Emergency medical personnel honored
Standing 12 stories above the Grand Valley, on St. Mary’s Hospital’s CareFlight helipad Wednesday morning, Hannah Trackler recalled the day she helped save a life.
Trackler, a 15-year-old sophomore at Grand Junction High School, was volunteering last spring at a local fire station as part of her community-service project.
When an emergency call came in for help for someone in cardiac arrest, Trackler rode in the ambulance and assisted the emergency medical technicians, who gave the victim cardiopulmonary resuscitation.
According to responders, recent advances in CPR techniques and the quick response of emergency personnel saved the man’s life that day. The experience also changed the course of Trackler’s life.
“It really just opened my eyes, and now I want to be an ER nurse because I love helping people,” Trackler said.
She was an honored guest Wednesday at a rooftop luncheon that recognized the more than 250 emergency responders in Mesa County as part of National Emergency Medical Services Week.

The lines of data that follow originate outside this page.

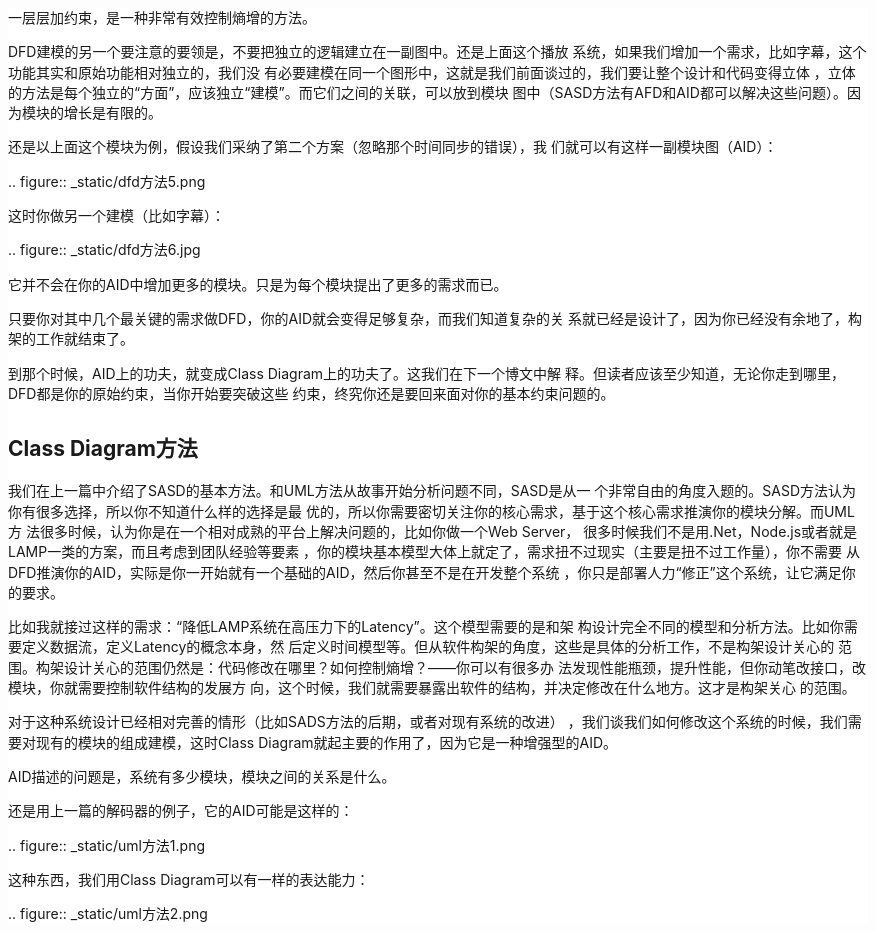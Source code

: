 一层层加约束，是一种非常有效控制熵增的方法。

DFD建模的另一个要注意的要领是，不要把独立的逻辑建立在一副图中。还是上面这个播放
系统，如果我们增加一个需求，比如字幕，这个功能其实和原始功能相对独立的，我们没
有必要建模在同一个图形中，这就是我们前面谈过的，我们要让整个设计和代码变得立体
，立体的方法是每个独立的“方面”，应该独立“建模”。而它们之间的关联，可以放到模块
图中（SASD方法有AFD和AID都可以解决这些问题）。因为模块的增长是有限的。

还是以上面这个模块为例，假设我们采纳了第二个方案（忽略那个时间同步的错误），我
们就可以有这样一副模块图（AID）：

  .. figure:: _static/dfd方法5.png

这时你做另一个建模（比如字幕）：

  .. figure:: _static/dfd方法6.jpg

它并不会在你的AID中增加更多的模块。只是为每个模块提出了更多的需求而已。

只要你对其中几个最关键的需求做DFD，你的AID就会变得足够复杂，而我们知道复杂的关
系就已经是设计了，因为你已经没有余地了，构架的工作就结束了。

到那个时候，AID上的功夫，就变成Class Diagram上的功夫了。这我们在下一个博文中解
释。但读者应该至少知道，无论你走到哪里，DFD都是你的原始约束，当你开始要突破这些
约束，终究你还是要回来面对你的基本约束问题的。

## Class Diagram方法
我们在上一篇中介绍了SASD的基本方法。和UML方法从故事开始分析问题不同，SASD是从一
个非常自由的角度入题的。SASD方法认为你有很多选择，所以你不知道什么样的选择是最
优的，所以你需要密切关注你的核心需求，基于这个核心需求推演你的模块分解。而UML方
法很多时候，认为你是在一个相对成熟的平台上解决问题的，比如你做一个Web Server，
很多时候我们不是用.Net，Node.js或者就是LAMP一类的方案，而且考虑到团队经验等要素
，你的模块基本模型大体上就定了，需求扭不过现实（主要是扭不过工作量），你不需要
从DFD推演你的AID，实际是你一开始就有一个基础的AID，然后你甚至不是在开发整个系统
，你只是部署人力“修正”这个系统，让它满足你的要求。

比如我就接过这样的需求：“降低LAMP系统在高压力下的Latency”。这个模型需要的是和架
构设计完全不同的模型和分析方法。比如你需要定义数据流，定义Latency的概念本身，然
后定义时间模型等。但从软件构架的角度，这些是具体的分析工作，不是构架设计关心的
范围。构架设计关心的范围仍然是：代码修改在哪里？如何控制熵增？——你可以有很多办
法发现性能瓶颈，提升性能，但你动笔改接口，改模块，你就需要控制软件结构的发展方
向，这个时候，我们就需要暴露出软件的结构，并决定修改在什么地方。这才是构架关心
的范围。

对于这种系统设计已经相对完善的情形（比如SADS方法的后期，或者对现有系统的改进）
，我们谈我们如何修改这个系统的时候，我们需要对现有的模块的组成建模，这时Class
Diagram就起主要的作用了，因为它是一种增强型的AID。

AID描述的问题是，系统有多少模块，模块之间的关系是什么。

还是用上一篇的解码器的例子，它的AID可能是这样的：

  .. figure:: _static/uml方法1.png

这种东西，我们用Class Diagram可以有一样的表达能力：

  .. figure:: _static/uml方法2.png

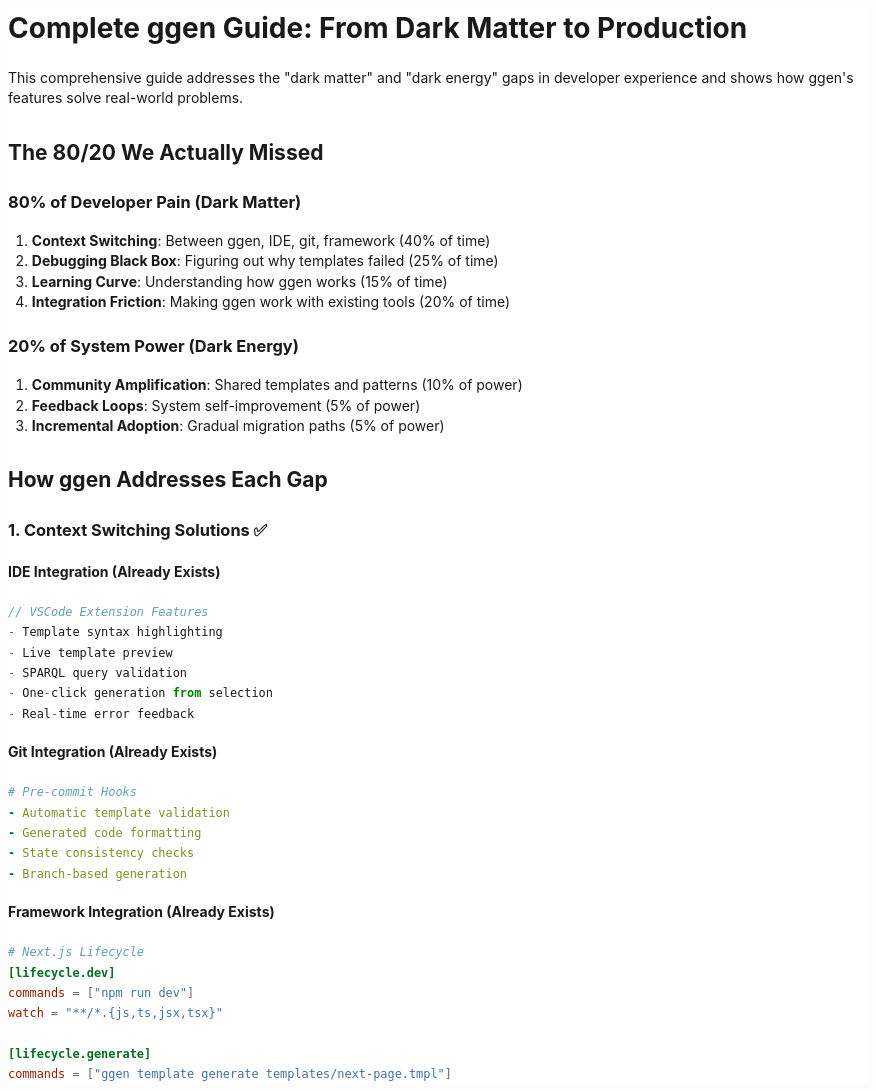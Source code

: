 # Complete ggen Guide: From Dark Matter to Production

This comprehensive guide addresses the "dark matter" and "dark energy" gaps in developer experience and shows how ggen's features solve real-world problems.

## The 80/20 We Actually Missed

### **80% of Developer Pain** (Dark Matter)
1. **Context Switching**: Between ggen, IDE, git, framework (40% of time)
2. **Debugging Black Box**: Figuring out why templates failed (25% of time)
3. **Learning Curve**: Understanding how ggen works (15% of time)
4. **Integration Friction**: Making ggen work with existing tools (20% of time)

### **20% of System Power** (Dark Energy)
1. **Community Amplification**: Shared templates and patterns (10% of power)
2. **Feedback Loops**: System self-improvement (5% of power)
3. **Incremental Adoption**: Gradual migration paths (5% of power)

## How ggen Addresses Each Gap

### 1. Context Switching Solutions ✅

#### IDE Integration (Already Exists)
```typescript
// VSCode Extension Features
- Template syntax highlighting
- Live template preview
- SPARQL query validation
- One-click generation from selection
- Real-time error feedback
```

#### Git Integration (Already Exists)
```yaml
# Pre-commit Hooks
- Automatic template validation
- Generated code formatting
- State consistency checks
- Branch-based generation
```

#### Framework Integration (Already Exists)
```toml
# Next.js Lifecycle
[lifecycle.dev]
commands = ["npm run dev"]
watch = "**/*.{js,ts,jsx,tsx}"

[lifecycle.generate]
commands = ["ggen template generate templates/next-page.tmpl"]
```
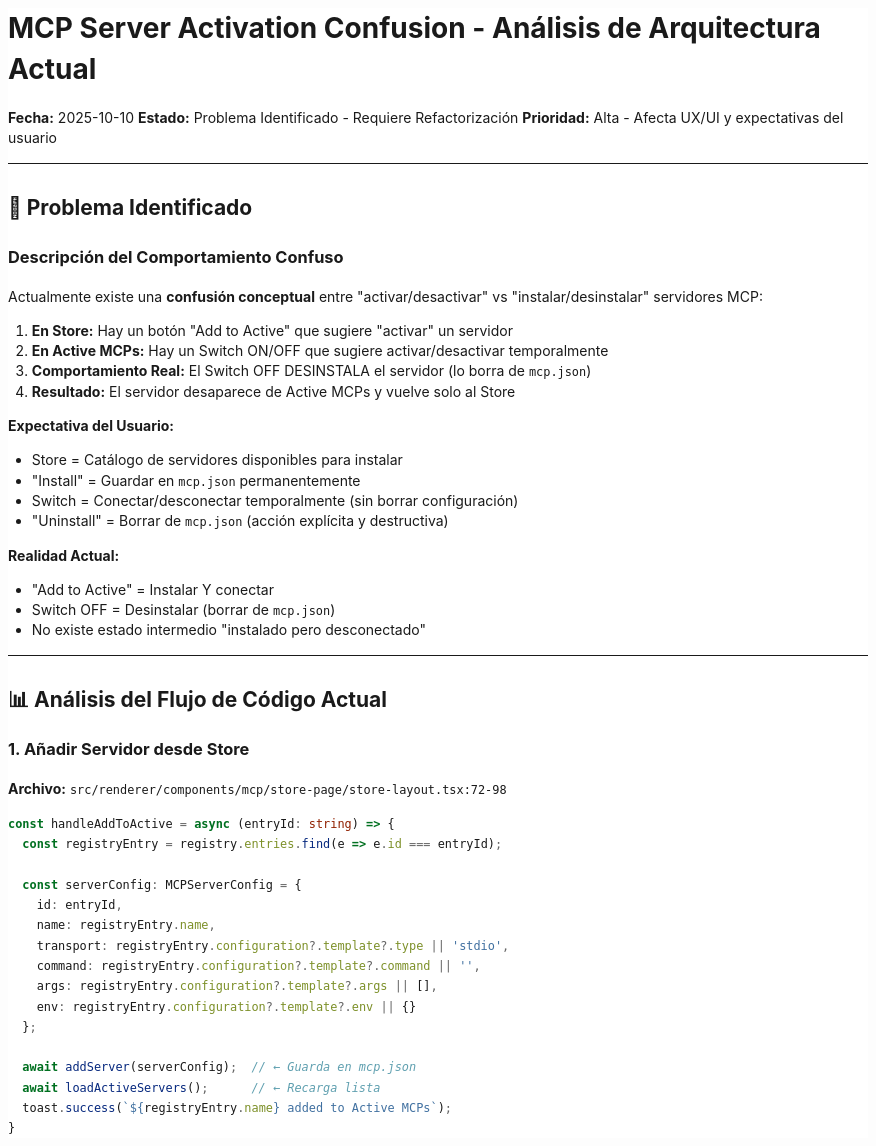# MCP Server Activation Confusion - Análisis de Arquitectura Actual

**Fecha:** 2025-10-10
**Estado:** Problema Identificado - Requiere Refactorización
**Prioridad:** Alta - Afecta UX/UI y expectativas del usuario

---

## 🔴 Problema Identificado

### Descripción del Comportamiento Confuso

Actualmente existe una **confusión conceptual** entre "activar/desactivar" vs "instalar/desinstalar" servidores MCP:

1. **En Store:** Hay un botón "Add to Active" que sugiere "activar" un servidor
2. **En Active MCPs:** Hay un Switch ON/OFF que sugiere activar/desactivar temporalmente
3. **Comportamiento Real:** El Switch OFF DESINSTALA el servidor (lo borra de `mcp.json`)
4. **Resultado:** El servidor desaparece de Active MCPs y vuelve solo al Store

**Expectativa del Usuario:**
- Store = Catálogo de servidores disponibles para instalar
- "Install" = Guardar en `mcp.json` permanentemente
- Switch = Conectar/desconectar temporalmente (sin borrar configuración)
- "Uninstall" = Borrar de `mcp.json` (acción explícita y destructiva)

**Realidad Actual:**
- "Add to Active" = Instalar Y conectar
- Switch OFF = Desinstalar (borrar de `mcp.json`)
- No existe estado intermedio "instalado pero desconectado"

---

## 📊 Análisis del Flujo de Código Actual

### 1. Añadir Servidor desde Store

**Archivo:** `src/renderer/components/mcp/store-page/store-layout.tsx:72-98`

```typescript
const handleAddToActive = async (entryId: string) => {
  const registryEntry = registry.entries.find(e => e.id === entryId);

  const serverConfig: MCPServerConfig = {
    id: entryId,
    name: registryEntry.name,
    transport: registryEntry.configuration?.template?.type || 'stdio',
    command: registryEntry.configuration?.template?.command || '',
    args: registryEntry.configuration?.template?.args || [],
    env: registryEntry.configuration?.template?.env || {}
  };

  await addServer(serverConfig);  // ← Guarda en mcp.json
  await loadActiveServers();      // ← Recarga lista
  toast.success(`${registryEntry.name} added to Active MCPs`);
}
```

The luncheon was co-hosted for the fourth year by St. Mary’s and Community hospitals
“These men and women are out there saving our lives, putting themselves at risk, and many of them volunteer their time to save people. It’s the least we could do,” said Vee Edstrom, emergency department director for Community Hospital. “You just don’t hear a lot about them. One week out of the year is just not enough to thank them.”
Trackler was one of 90 people — including dispatchers, Mesa County Sheriff’s Department officers, emergency-medical technicians, paramedics and average citizens — who received a Phoenix award at the event for their CPR efforts, which records show saved 14 people in Mesa County last year.
That is a huge number of lives saved and a cause for tremendous celebration this year, said Mike Hill, Mesa County EMS coordinator.
Hill said saving 14 people was a 50 percent increase over the number of lives saved in 2008, an increase he attributed to the advances in CPR techniques used by emergency responders.
Mesa County emergency responders use the new CPR guidelines recommended by the American Heart Association, which suggest giving more rapid chest compressions and ventilating the patient less often. Responders are also taught to perform two minutes of standard CPR techniques before using the defibrillator on patients.
These new techniques, Hill said, were developed based on the findings of the Ontario Prehospital Advanced Life Support Study, which evaluated the impact of prehospital efforts to save the lives of those in cardiac or respiratory arrest. It studied 18,000 cases in 17 worldwide cities and found those who received longer sustained chest compressions were more likely to live than those previously given standard CPR techniques.
“It’s important to recognize what our emergency providers are doing, especially when it comes to cardiac arrest,” Hill said.